SAMHSA-Compliant LC/MS/MS Analysis of Opiates (Morphine and Codeine) in Urine with Agilent Bond Elut Plexa PCX and Agilent Poroshell 120

Irina Dioumaeva, John M. Hughes
Agilent Technologies, Inc.

Application Note

Forensic Toxicology

Abstract

New guidelines from the US Substance Abuse and Mental Health Services Administration (SAMHSA), effective October 2010, allowed LC/MS/MS methods to be used for confirmation of initial drug tests [1]. LC/MS/MS methods are often less complicated than previously employed GC/MS methods because they do not typically require a derivatization step. We present a method for analysis of opiates that meets the most recent SAMHSA guidelines to demonstrate linearity, limit of detection (LOD), accuracy and precision, as well as measurement of matrix effects, extraction recovery, and overall process efficiency. This is one of a suite of six simplified methods covering all classes of SAMHSA-regulated drugs and using premier Agilent products, including Agilent Bond Elut Plexa PCX mixed-mode polymeric SPE, Agilent Poroshell 120 EC-C18, 2.7 µm superficially porous LC column, Agilent 1200 Infinity LC system, and Agilent 6460 Triple Quadrupole LC/MS system with Agilent Jet Stream Technology (AJST) enhanced electrospray source.

Introduction

Opiates (morphine and codeine) are natural alkaloids found in the resin of the opium poppy. Codeine is currently the most widely used opiate in the world.
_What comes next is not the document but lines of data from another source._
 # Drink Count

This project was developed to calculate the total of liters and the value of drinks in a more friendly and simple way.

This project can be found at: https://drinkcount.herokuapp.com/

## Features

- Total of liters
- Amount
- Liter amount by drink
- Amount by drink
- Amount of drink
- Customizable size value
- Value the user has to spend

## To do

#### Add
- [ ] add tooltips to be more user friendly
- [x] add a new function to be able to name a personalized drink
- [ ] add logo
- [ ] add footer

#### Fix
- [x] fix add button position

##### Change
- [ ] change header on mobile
In addition to detection of morphine and codeine, guidelines from SAMHSA require the confirmation method to demonstrate the ability to distinguish these drugs from structurally related compounds, such as the semisynthetic opioids: hydromorphone, oxymorphone, hydrocodone, oxycodone, and the codeine metabolite norcodeine [2]. 

Both morphine and codeine are extensively metabolized in the body. Morphine is metabolized primarily into morphine-
3-glucuronide and morphine-6-glucuronide. Codeine’s major metabolites are morphine, codeine-6-glucuronide, and norcodeine. Because both morphine and codeine are found in urine largely in the form of glucuronide conjugates, SAMHSA requires measurement of the total concentration of each compound. A full conversion of glucuronides back to parent species must be performed prior to analysis. The most reliable conversion method ensuring complete recovery of free opiates is acid hydrolysis. Frequently used enzymatic hydrolysis often leads to incomplete recovery of parent compounds which could lead to false negative results [3]. 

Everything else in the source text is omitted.